The key to effective treatment of squamous lung cell lung cancer in smokers may be at hand.

Unlike the mutations that underlie treatments for lung adenocarcinomas, the genetic underpinnings of squamous cell lung cancer, the kind of cancer that affects smokers, have not been known until now. While creating genomic profiles of a large set of lung cancer cells, an international research team led by Roman Thomas, M.D., have unmasked a possible culpring: the fibroblast growth factor receptior 1 (FGFR1) gene.

The team discovered that squamous cell lung cancer samples contained more copies of the FGFR1 gene than other cancer types. Detailed research revealed that more than 20% of squamous cell lung cancer samples taken from patients with the disease harbored multiple copies of FGFR1. Dr. Thomas and colleagues then determined that a molecule that broadly inhibits FGFR1 gene function could block growth and cause cell death in squamous cell lung cancers that contained many copies of the FGFR1 gene. They reported the FGFR1-squamous cell cancer link in Science.

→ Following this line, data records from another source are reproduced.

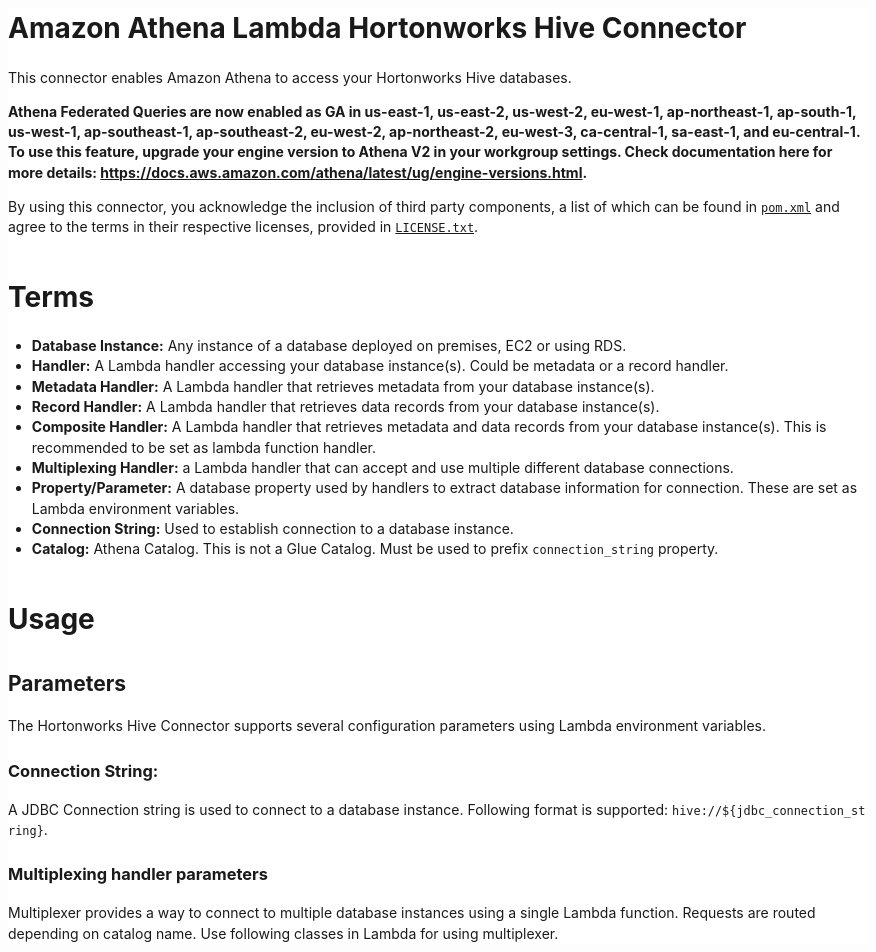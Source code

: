 # Amazon Athena Lambda Hortonworks Hive Connector

This connector enables Amazon Athena to access your Hortonworks Hive databases.

**Athena Federated Queries are now enabled as GA in us-east-1, us-east-2, us-west-2, eu-west-1, ap-northeast-1, ap-south-1, us-west-1, ap-southeast-1, ap-southeast-2, eu-west-2, ap-northeast-2, eu-west-3, ca-central-1, sa-east-1, and eu-central-1. To use this feature, upgrade your engine version to Athena V2 in your workgroup settings. Check documentation here for more details: https://docs.aws.amazon.com/athena/latest/ug/engine-versions.html.**

By using this connector, you acknowledge the inclusion of third party components, a list of which can be found in [`pom.xml`](https://github.com/awslabs/aws-athena-query-federation/blob/master/athena-hortonworks-hive/pom.xml) and agree to the terms in their respective licenses, provided in [`LICENSE.txt`](https://github.com/awslabs/aws-athena-query-federation/blob/master/athena-hortonworks-hive/LICENSE.txt).

# Terms

* **Database Instance:** Any instance of a database deployed on premises, EC2 or using RDS.
* **Handler:** A Lambda handler accessing your database instance(s). Could be metadata or a record handler.
* **Metadata Handler:** A Lambda handler that retrieves metadata from your database instance(s).
* **Record Handler:** A Lambda handler that retrieves data records from your database instance(s).
* **Composite Handler:** A Lambda handler that retrieves metadata and data records from your database instance(s). This is recommended to be set as lambda function handler.
* **Multiplexing Handler:** a Lambda handler that can accept and use multiple different database connections.
* **Property/Parameter:** A database property used by handlers to extract database information for connection. These are set as Lambda environment variables.
* **Connection String:** Used to establish connection to a database instance.
* **Catalog:** Athena Catalog. This is not a Glue Catalog. Must be used to prefix `connection_string` property.

# Usage

## Parameters

The Hortonworks Hive Connector supports several configuration parameters using Lambda environment variables.

### Connection String:

A JDBC Connection string is used to connect to a database instance. Following format is supported: `hive://${jdbc_connection_string}`.

### Multiplexing handler parameters

Multiplexer provides a way to connect to multiple database instances using a single Lambda function. Requests are routed depending on catalog name. Use following classes in Lambda for using multiplexer.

“In our opinion, the discovery is extremely significant because we identified the first genetic alteration with an immediate therapeutic implication in squamous-cell lung cancer, a frequent subtype of lung cancer for which no specific treatment exists,” said Dr. Thomas, a principal investigator at the Max Planck Institute for Neurological Research. “While in lung adenocarcinomas of ‘never smokers’, EGFR mutations and EML4-ALK fusions were found that represent therapeutic targets, no such alteration has so far been described in squamous-cell lung cancer. The second aspect is that the amplification is really frequent; we found it to occur in up to 20% of all squamous-cell lung cancer patients.”

Their suspicions that FGFR1 might be the key to reining in at least some smokers’ lung cancers grew after the research team advanced to studies on a mouse model of squamous cell lung cancer. The team, based in Cologne, Germany, found that tumors shrank in the murine model in response to an inhibitor of the FGFR1 gene.

Importantly, the researchers also found that tumors bearing the FGFR1 amplification were dependent on the activity of the FGFR1 protein. This is why inhibiting FGFR1 in such tumors in mice led to tumor regressions.

Next year Dr. Thomas and colleagues will conduct the ultimate test, a clinical trial to determine the effects of a drug designed to target the FGFR1 gene. The trial will begin in February 2011 at several sites, including the cancer center associated with the Max Planck Institute.

Dr. Thomas said he could not reveal the name of the compound or the company that makes it. He was more than happy, however, to describe the importance of the work leading up to the trial.

“The hope is that the patients whose tumors bear the amplification will experience tumor shrinkage upon treatment with FGFR inhibitors,” he said. “Thus, FGFR1 would be the first case of personalized medicine in squamous-cell lung cancer of smokers.”